§ **Exercise details**
Please take the lines from the one holding "When the user starts" through the one holding "Then the note's" in the data below and copy them exactly.

§ **Entries supplied**

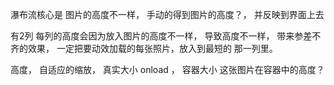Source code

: 瀑布流核心是 图片的高度不一样， 手动的得到图片的高度？， 并反映到界面上去

有2列 每列的高度会因为放入图片的高度不一样， 导致高度不一样，
带来参差不齐的效果， 一定把要动效加载的每张照片，放入到最短的
那一列里。

高度， 自适应的缩放， 真实大小 onload ， 容器大小 
这张图片在容器中的高度？  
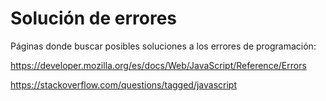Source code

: 
# Solución de errores

Páginas donde buscar posibles soluciones a los errores de programación:


https://developer.mozilla.org/es/docs/Web/JavaScript/Reference/Errors


https://stackoverflow.com/questions/tagged/javascript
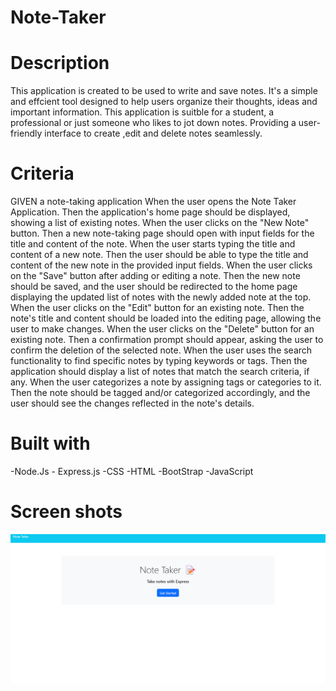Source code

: # Note-Taker

# Description 
This application is created to be used to write and save notes. It's a simple and effcient tool designed to help users organize their thoughts, ideas and important information. This application is suitble for a student, a professional or just someone who likes to jot down notes. Providing a user-friendly interface to create ,edit and delete notes seamlessly.


# Criteria 
GIVEN a note-taking application
When the user opens the Note Taker Application.
Then the application's home page should be displayed, showing a list of existing notes.
When the user clicks on the "New Note" button.
Then a new note-taking page should open with input fields for the title and content of the note.
When the user starts typing the title and content of a new note.
Then the user should be able to type the title and content of the new note in the provided input fields.
When the user clicks on the "Save" button after adding or editing a note.
Then the new note should be saved, and the user should be redirected to the home page displaying the updated list of notes with the newly added note at the top.
When the user clicks on the "Edit" button for an existing note.
Then the note's title and content should be loaded into the editing page, allowing the user to make changes.
When the user clicks on the "Delete" button for an existing note.
Then a confirmation prompt should appear, asking the user to confirm the deletion of the selected note.
When the user uses the search functionality to find specific notes by typing keywords or tags.
Then the application should display a list of notes that match the search criteria, if any.
When the user categorizes a note by assigning tags or categories to it.
Then the note should be tagged and/or categorized accordingly, and the user should see the changes reflected in the note's details.




# Built with 
-Node.Js - Express.js 
-CSS
-HTML
-BootStrap
-JavaScript

# Screen shots 
![Alt text](<note taker scrns-1.png>)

§ **Response to the task**
When the user starts typing the title and content of a new note.
Then the user should be able to type the title and content of the new note in the provided input fields.
When the user clicks on the "Save" button after adding or editing a note.
Then the new note should be saved, and the user should be redirected to the home page displaying the updated list of notes with the newly added note at the top.
When the user clicks on the "Edit" button for an existing note.
Then the note's title and content should be loaded into the editing page, allowing the user to make changes.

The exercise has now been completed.